I started using self-checkout instead of waiting in line for the cashier, because if Americans want Trump, I'm done with trying to save capitalism.
25: I'm spending more on getting my rocks off in various ways. But I've also been getting various windfalls so I'm not sure causation is provable.
28: I recently started buying from Pepper and love their offerings, but unfortunately this may not help you much as my situation is somewhat the reverse of yours. It does seem like shops targeting specific body types do a much better job than the generalists.
Title Nine bras get high marks from the larger-busted petites of my acquaintance.
I truly thought we were going to be devilishly admitting our vices
Like I'm going to suggest time card fraud on the DOGE's internet. Nice try, Inspector General Heebie!
One of my big goals for the next semester is to answer the same question in my work life vis-a-vis our university president and provost. What things can I tell the univesity to eff off on, given that they've made it clear that they don't care about my opinions.
What's your replacement for Amazon? We're also thinking of dropping them, but given that we don't live in a city we can't really opt out of delivery, so the main alternative options seem to be WalMart and Target, and I'm not sure how much better they are!
I already didn't recycle, but that's because I absolutely do not believe that any actual recycling happens here and I don't feel like paying extra for alternative routes to the landfill.

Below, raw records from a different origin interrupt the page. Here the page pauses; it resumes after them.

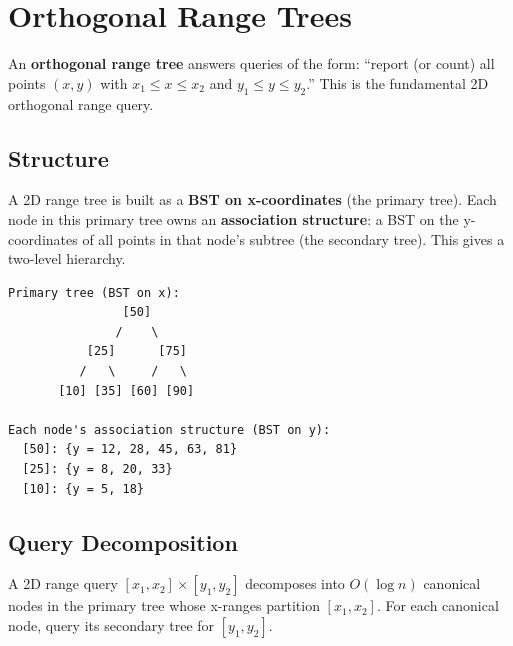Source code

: \section{Orthogonal Range Trees}
\label{sec:orthogonal-range}

An \textbf{orthogonal range tree} answers queries of the form: ``report (or count) all points $(x, y)$ with $x_1 \le x \le x_2$ and $y_1 \le y \le y_2$.'' This is the fundamental 2D orthogonal range query.

\subsection{Structure}

A 2D range tree is built as a \textbf{BST on x-coordinates} (the primary tree). Each node in this primary tree owns an \textbf{association structure}: a BST on the y-coordinates of all points in that node's subtree (the secondary tree). This gives a two-level hierarchy.

\begin{lstlisting}
Primary tree (BST on x):
                [50]
               /    \
           [25]      [75]
          /   \     /   \
       [10] [35] [60] [90]

Each node's association structure (BST on y):
  [50]: {y = 12, 28, 45, 63, 81}
  [25]: {y = 8, 20, 33}
  [10]: {y = 5, 18}
\end{lstlisting}

\subsection{Query Decomposition}

A 2D range query $[x_1, x_2] \times [y_1, y_2]$ decomposes into $O(\log n)$ canonical nodes in the primary tree whose x-ranges partition $[x_1, x_2]$. For each canonical node, query its secondary tree for $[y_1, y_2]$.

Also our Amazon packages, and only our Amazon packages, keep getting stolen.
To be grotesquely clear, my bra strategy since high school has been "no actual binders or surgery, but nothing that gives anyone anything to look at whatsoever, plus support when sprinting for the train." I have no advice for anyone who enjoys having boobs.
We didn't even have passenger rail when I was in high school.
I don't believe in plastic recycling (none of it is recycled, it's just shipped to poorer countries for them to throw out), but I can't get RWM to stop putting plastic in the recycling.
I guess 41 is a vice? It isn't Trump-related, though.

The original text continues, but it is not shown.